* _Source material_:
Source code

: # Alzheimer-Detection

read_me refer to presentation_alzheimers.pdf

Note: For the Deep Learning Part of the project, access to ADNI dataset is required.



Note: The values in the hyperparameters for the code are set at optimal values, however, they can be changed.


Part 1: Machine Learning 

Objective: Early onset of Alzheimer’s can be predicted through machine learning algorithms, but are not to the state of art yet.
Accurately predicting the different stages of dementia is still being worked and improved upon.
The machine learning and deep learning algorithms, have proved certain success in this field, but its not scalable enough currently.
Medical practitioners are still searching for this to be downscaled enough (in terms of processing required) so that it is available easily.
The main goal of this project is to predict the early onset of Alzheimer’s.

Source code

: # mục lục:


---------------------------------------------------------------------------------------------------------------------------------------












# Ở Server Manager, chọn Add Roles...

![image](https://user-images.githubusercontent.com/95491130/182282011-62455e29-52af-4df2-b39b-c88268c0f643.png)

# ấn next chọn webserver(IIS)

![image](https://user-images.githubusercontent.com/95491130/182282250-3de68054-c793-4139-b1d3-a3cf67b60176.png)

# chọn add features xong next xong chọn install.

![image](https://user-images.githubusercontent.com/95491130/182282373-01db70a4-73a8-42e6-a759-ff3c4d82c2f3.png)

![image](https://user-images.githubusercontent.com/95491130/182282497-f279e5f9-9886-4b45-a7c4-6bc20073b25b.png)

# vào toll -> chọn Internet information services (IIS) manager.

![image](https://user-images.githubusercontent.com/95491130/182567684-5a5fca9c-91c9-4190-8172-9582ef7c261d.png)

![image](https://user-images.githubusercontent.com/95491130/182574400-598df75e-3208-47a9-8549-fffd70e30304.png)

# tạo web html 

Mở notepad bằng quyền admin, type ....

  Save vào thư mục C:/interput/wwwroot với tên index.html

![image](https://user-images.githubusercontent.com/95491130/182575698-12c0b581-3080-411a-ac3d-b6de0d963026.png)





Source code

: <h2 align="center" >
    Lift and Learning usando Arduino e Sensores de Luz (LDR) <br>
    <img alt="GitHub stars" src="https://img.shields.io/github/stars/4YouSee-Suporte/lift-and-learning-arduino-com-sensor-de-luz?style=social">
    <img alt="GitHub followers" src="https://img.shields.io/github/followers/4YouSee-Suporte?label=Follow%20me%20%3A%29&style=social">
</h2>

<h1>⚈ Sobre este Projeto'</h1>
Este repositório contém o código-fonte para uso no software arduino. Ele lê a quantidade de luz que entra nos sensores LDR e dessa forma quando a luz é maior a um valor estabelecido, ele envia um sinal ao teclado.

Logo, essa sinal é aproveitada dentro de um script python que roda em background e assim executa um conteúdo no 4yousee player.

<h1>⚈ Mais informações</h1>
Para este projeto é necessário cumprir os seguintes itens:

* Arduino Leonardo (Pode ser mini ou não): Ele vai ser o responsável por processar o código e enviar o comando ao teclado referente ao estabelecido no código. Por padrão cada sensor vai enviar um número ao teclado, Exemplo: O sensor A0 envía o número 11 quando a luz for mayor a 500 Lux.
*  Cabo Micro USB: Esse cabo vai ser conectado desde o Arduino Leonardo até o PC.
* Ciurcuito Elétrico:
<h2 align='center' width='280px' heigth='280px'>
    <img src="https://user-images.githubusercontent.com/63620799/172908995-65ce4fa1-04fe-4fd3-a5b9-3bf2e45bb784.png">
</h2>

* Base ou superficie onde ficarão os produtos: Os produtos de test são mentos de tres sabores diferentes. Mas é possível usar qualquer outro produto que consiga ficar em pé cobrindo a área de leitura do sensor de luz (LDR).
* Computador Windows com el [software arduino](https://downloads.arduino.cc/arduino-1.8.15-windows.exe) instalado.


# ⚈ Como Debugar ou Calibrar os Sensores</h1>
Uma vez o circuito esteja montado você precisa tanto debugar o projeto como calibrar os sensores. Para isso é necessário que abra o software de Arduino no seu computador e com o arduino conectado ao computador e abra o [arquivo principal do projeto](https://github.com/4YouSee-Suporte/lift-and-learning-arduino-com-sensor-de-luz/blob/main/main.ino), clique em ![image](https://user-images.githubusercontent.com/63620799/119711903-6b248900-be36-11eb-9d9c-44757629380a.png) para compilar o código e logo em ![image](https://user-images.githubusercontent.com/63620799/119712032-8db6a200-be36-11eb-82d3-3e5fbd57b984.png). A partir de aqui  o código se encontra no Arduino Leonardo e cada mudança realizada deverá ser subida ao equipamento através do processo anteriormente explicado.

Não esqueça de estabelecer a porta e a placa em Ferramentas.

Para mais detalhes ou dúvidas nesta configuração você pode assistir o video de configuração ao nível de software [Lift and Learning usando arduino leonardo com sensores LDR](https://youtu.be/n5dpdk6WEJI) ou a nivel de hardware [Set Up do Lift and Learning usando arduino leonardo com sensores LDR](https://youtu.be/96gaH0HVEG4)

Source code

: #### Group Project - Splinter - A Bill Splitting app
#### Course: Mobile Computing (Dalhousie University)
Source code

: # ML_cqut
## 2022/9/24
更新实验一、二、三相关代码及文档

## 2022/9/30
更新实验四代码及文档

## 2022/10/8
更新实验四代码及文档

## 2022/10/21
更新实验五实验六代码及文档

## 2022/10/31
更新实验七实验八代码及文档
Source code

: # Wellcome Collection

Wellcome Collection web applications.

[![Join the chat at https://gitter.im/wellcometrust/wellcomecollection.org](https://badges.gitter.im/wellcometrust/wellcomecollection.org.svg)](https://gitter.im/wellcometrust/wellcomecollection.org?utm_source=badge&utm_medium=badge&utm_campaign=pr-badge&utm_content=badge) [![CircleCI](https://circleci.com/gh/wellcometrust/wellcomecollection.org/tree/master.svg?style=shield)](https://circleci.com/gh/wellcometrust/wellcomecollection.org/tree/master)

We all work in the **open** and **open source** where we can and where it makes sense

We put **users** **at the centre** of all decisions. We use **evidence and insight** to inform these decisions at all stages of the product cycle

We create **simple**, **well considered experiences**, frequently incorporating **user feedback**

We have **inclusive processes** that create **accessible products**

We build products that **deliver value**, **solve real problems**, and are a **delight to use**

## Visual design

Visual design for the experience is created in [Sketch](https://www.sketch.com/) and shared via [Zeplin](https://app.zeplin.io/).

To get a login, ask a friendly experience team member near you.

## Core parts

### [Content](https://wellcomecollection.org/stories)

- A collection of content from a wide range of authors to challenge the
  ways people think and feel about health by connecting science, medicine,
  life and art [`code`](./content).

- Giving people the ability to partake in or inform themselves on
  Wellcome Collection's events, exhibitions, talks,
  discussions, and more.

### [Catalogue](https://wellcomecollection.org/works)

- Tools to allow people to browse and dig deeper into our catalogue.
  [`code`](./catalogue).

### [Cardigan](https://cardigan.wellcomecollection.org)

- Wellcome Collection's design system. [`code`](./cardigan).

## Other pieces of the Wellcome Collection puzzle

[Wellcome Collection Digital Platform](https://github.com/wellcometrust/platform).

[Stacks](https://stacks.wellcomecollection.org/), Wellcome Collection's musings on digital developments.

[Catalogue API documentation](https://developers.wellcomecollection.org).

* _Task instructions_: Copy each line of the listing that carries the word "estabelecido".

* _Result for this task_:
Este repositório contém o código-fonte para uso no software arduino. Ele lê a quantidade de luz que entra nos sensores LDR e dessa forma quando a luz é maior a um valor estabelecido, ele envia um sinal ao teclado.
* Arduino Leonardo (Pode ser mini ou não): Ele vai ser o responsável por processar o código e enviar o comando ao teclado referente ao estabelecido no código. Por padrão cada sensor vai enviar um número ao teclado, Exemplo: O sensor A0 envía o número 11 quando a luz for mayor a 500 Lux.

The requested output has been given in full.